GIVEN DATA Block Start

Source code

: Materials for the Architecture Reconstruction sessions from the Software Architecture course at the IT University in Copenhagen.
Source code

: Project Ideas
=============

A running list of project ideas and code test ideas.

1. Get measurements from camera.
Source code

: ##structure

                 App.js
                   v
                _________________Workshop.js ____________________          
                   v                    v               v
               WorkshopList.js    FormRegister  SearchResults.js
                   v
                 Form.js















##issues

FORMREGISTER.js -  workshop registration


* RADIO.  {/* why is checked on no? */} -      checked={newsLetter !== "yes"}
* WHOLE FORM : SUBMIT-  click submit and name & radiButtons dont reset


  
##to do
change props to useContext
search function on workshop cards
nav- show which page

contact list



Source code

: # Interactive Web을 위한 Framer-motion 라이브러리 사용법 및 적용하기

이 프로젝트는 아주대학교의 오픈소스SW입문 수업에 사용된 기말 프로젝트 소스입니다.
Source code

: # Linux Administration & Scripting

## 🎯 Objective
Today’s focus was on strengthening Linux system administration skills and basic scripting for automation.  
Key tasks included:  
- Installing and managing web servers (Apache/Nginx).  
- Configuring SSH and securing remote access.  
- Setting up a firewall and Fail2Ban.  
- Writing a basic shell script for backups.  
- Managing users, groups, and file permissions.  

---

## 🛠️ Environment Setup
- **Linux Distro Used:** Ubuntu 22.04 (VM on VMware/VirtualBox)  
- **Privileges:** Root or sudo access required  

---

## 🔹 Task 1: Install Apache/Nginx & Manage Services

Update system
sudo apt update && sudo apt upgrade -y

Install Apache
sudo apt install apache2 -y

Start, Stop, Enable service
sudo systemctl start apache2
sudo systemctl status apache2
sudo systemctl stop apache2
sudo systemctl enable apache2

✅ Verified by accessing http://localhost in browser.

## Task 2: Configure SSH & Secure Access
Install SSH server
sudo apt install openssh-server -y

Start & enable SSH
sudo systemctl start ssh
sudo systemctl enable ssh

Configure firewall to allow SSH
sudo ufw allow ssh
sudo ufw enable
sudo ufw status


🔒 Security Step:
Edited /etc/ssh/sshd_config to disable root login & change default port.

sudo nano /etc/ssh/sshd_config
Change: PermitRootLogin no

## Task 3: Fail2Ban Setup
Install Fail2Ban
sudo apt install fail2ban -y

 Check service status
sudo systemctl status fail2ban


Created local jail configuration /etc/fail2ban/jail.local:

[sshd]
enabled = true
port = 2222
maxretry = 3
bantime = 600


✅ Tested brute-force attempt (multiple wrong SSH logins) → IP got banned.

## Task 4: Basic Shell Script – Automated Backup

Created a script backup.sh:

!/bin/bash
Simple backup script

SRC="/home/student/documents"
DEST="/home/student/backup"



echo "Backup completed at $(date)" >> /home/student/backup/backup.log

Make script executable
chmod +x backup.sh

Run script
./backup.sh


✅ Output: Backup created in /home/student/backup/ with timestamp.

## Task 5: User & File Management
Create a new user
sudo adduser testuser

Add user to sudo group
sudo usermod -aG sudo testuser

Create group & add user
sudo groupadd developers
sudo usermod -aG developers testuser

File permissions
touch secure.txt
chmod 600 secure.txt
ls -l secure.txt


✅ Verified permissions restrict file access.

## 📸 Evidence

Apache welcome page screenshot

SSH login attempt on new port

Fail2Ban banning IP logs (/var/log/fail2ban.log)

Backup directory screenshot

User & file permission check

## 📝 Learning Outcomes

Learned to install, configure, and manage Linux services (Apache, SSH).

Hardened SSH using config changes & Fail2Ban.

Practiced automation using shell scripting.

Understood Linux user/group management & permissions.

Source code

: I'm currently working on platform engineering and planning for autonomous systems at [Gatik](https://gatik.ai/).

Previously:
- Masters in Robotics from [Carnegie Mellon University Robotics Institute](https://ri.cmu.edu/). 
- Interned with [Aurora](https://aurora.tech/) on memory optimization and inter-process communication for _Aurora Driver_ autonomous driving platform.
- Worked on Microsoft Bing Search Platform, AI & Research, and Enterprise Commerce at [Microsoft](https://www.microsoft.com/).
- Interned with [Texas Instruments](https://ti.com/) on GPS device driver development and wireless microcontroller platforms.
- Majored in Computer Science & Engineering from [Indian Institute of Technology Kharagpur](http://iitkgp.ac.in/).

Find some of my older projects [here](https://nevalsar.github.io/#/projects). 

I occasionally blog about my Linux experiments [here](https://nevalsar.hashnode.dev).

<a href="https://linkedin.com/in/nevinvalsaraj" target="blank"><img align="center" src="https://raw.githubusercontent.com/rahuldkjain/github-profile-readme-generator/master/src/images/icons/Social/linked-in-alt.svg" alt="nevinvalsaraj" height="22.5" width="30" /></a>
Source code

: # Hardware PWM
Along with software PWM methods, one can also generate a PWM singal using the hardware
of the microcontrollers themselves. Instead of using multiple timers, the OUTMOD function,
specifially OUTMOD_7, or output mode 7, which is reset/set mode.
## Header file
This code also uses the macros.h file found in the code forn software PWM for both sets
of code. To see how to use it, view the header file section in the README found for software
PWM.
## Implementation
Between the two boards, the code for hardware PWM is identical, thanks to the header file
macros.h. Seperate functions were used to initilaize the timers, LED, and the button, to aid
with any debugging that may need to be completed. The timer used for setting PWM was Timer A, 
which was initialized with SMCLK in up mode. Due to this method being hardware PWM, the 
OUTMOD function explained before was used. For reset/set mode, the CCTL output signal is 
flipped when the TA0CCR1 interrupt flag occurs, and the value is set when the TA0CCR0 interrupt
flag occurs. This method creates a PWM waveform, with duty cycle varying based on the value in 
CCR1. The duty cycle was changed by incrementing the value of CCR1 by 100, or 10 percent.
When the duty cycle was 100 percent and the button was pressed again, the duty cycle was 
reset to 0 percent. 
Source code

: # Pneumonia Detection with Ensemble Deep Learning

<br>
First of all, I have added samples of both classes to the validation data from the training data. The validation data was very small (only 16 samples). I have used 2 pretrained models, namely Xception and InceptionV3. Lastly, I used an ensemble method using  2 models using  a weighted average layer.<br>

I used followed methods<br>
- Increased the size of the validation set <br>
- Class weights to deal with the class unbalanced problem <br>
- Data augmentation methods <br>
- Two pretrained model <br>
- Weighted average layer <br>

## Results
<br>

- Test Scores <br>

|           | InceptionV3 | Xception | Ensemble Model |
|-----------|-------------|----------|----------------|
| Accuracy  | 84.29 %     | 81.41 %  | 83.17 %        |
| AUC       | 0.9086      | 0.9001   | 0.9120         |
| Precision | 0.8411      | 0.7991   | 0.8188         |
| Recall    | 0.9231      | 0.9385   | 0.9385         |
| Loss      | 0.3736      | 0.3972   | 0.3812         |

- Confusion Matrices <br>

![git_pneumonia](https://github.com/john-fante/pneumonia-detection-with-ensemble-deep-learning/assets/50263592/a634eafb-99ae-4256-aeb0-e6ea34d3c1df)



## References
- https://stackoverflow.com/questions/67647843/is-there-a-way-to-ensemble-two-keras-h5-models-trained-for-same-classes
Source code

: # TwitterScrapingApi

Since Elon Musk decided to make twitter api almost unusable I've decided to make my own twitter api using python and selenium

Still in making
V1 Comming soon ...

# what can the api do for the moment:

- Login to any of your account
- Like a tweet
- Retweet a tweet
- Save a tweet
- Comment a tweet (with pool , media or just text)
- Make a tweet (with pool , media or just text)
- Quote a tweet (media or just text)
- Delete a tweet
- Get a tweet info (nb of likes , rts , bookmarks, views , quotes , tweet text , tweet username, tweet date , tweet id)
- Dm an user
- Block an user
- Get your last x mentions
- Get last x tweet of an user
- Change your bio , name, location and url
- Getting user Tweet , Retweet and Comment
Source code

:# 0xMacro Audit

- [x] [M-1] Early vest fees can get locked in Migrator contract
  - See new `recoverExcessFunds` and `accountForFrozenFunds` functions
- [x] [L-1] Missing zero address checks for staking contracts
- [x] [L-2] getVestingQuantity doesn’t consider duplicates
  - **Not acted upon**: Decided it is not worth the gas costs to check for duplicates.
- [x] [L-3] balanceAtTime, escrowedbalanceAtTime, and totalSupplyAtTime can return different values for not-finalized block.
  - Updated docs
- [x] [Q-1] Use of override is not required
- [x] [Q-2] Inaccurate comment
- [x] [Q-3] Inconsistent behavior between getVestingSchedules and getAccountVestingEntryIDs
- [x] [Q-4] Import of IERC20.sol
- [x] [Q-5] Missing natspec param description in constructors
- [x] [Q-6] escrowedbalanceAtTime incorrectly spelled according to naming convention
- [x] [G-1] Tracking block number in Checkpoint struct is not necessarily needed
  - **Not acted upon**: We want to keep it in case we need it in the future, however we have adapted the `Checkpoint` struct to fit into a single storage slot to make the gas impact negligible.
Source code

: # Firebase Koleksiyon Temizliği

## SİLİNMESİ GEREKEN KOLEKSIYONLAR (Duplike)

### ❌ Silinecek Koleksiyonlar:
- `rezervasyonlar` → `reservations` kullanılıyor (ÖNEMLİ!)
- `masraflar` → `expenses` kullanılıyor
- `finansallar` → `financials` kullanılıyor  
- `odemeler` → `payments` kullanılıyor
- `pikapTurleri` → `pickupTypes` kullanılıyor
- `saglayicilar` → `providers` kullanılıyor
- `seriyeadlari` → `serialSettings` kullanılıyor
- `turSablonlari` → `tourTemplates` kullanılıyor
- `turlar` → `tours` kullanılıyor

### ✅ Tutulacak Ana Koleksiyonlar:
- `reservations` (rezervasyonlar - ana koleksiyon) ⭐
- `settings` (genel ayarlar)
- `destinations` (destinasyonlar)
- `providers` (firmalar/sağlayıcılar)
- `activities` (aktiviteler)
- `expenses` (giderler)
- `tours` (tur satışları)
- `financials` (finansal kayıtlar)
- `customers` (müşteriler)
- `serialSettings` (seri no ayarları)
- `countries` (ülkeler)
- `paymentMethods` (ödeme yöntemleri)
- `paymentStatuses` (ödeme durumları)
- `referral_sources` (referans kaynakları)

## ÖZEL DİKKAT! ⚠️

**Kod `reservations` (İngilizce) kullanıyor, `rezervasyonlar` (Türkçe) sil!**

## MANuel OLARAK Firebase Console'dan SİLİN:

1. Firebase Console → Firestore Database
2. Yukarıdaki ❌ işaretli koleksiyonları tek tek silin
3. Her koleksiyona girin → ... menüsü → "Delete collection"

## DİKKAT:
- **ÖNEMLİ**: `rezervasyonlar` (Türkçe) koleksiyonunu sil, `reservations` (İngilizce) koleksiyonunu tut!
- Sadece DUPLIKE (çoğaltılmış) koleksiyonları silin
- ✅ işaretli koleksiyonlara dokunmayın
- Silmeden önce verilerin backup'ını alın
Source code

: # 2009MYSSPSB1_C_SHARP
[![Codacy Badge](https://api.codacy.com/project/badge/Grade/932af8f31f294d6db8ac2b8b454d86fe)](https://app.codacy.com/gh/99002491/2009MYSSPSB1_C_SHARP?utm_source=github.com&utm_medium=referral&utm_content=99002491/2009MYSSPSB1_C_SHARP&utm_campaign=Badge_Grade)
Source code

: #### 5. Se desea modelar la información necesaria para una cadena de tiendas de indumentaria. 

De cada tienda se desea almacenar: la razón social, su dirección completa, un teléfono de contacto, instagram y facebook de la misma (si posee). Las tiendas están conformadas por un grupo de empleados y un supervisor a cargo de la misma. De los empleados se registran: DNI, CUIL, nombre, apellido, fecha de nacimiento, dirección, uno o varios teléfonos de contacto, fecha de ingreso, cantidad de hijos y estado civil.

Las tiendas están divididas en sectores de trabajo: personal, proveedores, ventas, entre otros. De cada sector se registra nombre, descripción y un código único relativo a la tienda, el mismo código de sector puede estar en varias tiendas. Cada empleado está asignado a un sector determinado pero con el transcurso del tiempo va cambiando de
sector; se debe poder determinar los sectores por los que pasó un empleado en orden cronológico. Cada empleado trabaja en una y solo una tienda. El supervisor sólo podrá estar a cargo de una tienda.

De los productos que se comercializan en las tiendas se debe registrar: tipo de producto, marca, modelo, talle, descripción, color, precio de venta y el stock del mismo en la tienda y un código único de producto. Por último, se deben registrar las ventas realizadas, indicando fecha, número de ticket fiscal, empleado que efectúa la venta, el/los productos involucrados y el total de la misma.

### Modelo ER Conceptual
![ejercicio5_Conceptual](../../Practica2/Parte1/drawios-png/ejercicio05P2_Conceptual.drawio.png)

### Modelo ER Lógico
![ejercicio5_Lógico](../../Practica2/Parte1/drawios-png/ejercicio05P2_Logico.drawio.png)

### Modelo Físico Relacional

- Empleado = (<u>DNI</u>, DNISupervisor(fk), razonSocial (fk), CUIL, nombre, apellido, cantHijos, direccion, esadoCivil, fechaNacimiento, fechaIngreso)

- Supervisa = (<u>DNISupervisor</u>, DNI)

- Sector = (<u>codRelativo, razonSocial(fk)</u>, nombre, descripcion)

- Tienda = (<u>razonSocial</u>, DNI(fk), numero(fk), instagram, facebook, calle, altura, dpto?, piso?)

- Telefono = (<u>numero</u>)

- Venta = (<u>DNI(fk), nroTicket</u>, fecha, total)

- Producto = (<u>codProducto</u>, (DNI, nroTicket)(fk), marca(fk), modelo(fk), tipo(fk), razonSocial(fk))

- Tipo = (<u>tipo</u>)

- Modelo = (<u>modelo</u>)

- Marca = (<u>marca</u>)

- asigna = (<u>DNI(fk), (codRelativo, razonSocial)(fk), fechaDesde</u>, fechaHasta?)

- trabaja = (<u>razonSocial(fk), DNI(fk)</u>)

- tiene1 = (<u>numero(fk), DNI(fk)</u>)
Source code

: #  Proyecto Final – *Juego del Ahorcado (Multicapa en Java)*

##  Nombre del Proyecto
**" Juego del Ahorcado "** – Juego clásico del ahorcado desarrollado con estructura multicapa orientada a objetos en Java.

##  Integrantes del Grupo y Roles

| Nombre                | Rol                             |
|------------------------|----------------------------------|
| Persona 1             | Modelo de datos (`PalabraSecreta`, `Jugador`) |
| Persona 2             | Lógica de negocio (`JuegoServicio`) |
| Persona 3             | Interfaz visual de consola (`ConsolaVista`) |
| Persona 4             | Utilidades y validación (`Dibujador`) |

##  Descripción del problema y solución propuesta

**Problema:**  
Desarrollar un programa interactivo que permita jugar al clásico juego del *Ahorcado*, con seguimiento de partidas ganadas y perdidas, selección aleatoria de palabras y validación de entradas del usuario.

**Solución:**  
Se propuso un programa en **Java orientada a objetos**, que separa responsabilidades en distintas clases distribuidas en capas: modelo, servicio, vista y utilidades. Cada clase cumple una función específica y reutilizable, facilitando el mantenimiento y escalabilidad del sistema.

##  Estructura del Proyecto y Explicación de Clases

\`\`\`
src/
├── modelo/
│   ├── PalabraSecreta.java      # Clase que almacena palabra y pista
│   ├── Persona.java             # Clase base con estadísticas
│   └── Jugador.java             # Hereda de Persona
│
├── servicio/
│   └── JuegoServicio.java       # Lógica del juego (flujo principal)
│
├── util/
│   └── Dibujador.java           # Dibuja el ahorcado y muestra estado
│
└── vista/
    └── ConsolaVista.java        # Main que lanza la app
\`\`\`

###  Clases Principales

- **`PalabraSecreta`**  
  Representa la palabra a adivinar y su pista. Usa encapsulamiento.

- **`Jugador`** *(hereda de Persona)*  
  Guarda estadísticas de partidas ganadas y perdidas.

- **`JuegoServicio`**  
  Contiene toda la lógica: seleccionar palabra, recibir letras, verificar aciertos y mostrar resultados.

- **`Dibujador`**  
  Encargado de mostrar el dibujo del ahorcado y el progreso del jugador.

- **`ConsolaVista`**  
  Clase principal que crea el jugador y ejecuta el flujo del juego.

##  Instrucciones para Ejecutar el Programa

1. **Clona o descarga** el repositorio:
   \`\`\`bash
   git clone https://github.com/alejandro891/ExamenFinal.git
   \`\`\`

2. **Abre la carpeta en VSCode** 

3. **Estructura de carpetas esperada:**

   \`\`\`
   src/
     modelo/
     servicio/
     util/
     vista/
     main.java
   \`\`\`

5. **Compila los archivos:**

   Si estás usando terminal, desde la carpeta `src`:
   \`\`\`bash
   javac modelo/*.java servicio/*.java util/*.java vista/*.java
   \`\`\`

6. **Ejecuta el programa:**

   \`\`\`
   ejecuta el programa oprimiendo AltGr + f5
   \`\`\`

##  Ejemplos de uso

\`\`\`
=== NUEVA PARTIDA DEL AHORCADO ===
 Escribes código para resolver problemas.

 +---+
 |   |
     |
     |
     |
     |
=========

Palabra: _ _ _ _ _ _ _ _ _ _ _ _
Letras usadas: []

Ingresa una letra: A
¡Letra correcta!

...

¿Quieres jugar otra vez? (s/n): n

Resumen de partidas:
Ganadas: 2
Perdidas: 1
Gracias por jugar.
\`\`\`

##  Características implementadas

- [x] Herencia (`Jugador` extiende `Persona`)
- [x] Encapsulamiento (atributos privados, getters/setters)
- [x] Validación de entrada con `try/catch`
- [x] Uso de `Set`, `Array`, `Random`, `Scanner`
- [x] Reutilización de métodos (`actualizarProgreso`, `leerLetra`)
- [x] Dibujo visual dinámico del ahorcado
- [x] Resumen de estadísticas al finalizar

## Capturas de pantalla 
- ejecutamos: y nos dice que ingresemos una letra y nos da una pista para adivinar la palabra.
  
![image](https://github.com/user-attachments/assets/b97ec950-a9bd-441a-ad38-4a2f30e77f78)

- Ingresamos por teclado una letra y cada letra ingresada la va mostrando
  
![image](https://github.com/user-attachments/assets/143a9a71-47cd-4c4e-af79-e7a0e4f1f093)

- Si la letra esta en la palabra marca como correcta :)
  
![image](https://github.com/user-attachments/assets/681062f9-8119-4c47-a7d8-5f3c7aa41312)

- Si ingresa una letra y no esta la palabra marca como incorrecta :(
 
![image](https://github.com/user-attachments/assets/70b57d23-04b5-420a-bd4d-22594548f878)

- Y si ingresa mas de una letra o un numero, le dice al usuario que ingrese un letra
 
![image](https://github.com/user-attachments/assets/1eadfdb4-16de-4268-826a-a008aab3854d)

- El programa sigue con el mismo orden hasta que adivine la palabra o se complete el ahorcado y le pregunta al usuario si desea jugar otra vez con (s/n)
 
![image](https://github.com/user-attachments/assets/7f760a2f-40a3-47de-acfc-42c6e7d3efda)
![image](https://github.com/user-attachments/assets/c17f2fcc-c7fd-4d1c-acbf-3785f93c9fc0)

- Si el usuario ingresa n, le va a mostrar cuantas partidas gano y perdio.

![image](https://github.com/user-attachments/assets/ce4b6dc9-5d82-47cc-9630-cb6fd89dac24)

GIVEN DATA Block End

- YOUR GOAL: Restate, word for word and with nothing added, the lines from the beginning of the records above through the line that contains "sudo systemctl status apache2".

- EXERCISE RESPONSE:
Source code

: Materials for the Architecture Reconstruction sessions from the Software Architecture course at the IT University in Copenhagen.
Source code

: Project Ideas
=============

A running list of project ideas and code test ideas.

1. Get measurements from camera.
Source code

: ##structure

                 App.js
                   v
                _________________Workshop.js ____________________          
                   v                    v               v
               WorkshopList.js    FormRegister  SearchResults.js
                   v
                 Form.js















##issues

FORMREGISTER.js -  workshop registration


* RADIO.  {/* why is checked on no? */} -      checked={newsLetter !== "yes"}
* WHOLE FORM : SUBMIT-  click submit and name & radiButtons dont reset


  
##to do
change props to useContext
search function on workshop cards
nav- show which page

contact list



Source code

: # Interactive Web을 위한 Framer-motion 라이브러리 사용법 및 적용하기

이 프로젝트는 아주대학교의 오픈소스SW입문 수업에 사용된 기말 프로젝트 소스입니다.
Source code

: # Linux Administration & Scripting

## 🎯 Objective
Today’s focus was on strengthening Linux system administration skills and basic scripting for automation.  
Key tasks included:  
- Installing and managing web servers (Apache/Nginx).  
- Configuring SSH and securing remote access.  
- Setting up a firewall and Fail2Ban.  
- Writing a basic shell script for backups.  
- Managing users, groups, and file permissions.  

---

## 🛠️ Environment Setup
- **Linux Distro Used:** Ubuntu 22.04 (VM on VMware/VirtualBox)  
- **Privileges:** Root or sudo access required  

---

## 🔹 Task 1: Install Apache/Nginx & Manage Services

Update system
sudo apt update && sudo apt upgrade -y

Install Apache
sudo apt install apache2 -y

Start, Stop, Enable service
sudo systemctl start apache2
sudo systemctl status apache2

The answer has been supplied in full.